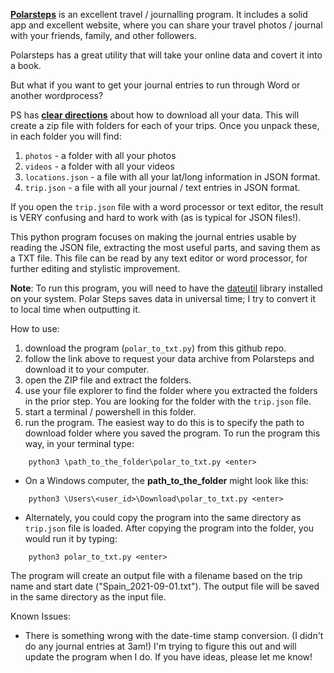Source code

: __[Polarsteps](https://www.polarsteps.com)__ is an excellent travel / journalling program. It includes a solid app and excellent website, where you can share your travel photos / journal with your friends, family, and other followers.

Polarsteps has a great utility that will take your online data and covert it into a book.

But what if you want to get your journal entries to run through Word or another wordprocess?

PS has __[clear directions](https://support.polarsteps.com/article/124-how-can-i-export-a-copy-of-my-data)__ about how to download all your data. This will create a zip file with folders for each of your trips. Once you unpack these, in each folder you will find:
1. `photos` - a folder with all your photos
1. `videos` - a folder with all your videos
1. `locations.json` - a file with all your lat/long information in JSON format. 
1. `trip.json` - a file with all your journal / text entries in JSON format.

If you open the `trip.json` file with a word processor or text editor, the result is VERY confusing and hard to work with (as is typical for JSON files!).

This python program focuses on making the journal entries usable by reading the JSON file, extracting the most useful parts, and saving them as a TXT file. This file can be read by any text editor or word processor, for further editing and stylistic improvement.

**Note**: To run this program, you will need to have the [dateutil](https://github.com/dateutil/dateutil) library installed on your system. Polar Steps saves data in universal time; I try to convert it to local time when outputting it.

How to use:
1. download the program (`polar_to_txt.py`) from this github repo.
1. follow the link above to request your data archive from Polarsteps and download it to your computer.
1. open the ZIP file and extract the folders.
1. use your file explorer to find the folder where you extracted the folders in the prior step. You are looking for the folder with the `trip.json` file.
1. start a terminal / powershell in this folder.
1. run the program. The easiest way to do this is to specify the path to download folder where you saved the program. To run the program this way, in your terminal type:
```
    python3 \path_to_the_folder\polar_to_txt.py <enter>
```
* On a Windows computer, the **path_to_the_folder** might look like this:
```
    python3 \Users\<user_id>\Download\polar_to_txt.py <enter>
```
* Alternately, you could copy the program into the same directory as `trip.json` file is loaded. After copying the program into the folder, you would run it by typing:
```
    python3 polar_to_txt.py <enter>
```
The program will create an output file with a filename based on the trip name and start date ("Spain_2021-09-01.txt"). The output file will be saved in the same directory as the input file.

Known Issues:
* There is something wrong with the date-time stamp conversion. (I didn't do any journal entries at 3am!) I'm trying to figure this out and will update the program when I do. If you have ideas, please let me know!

▸ Work to complete: Find all lines in the records that hold the word "enter". Copy them.

▸ Task output:
    python3 \path_to_the_folder\polar_to_txt.py <enter>
    python3 \Users\<user_id>\Download\polar_to_txt.py <enter>
    python3 polar_to_txt.py <enter>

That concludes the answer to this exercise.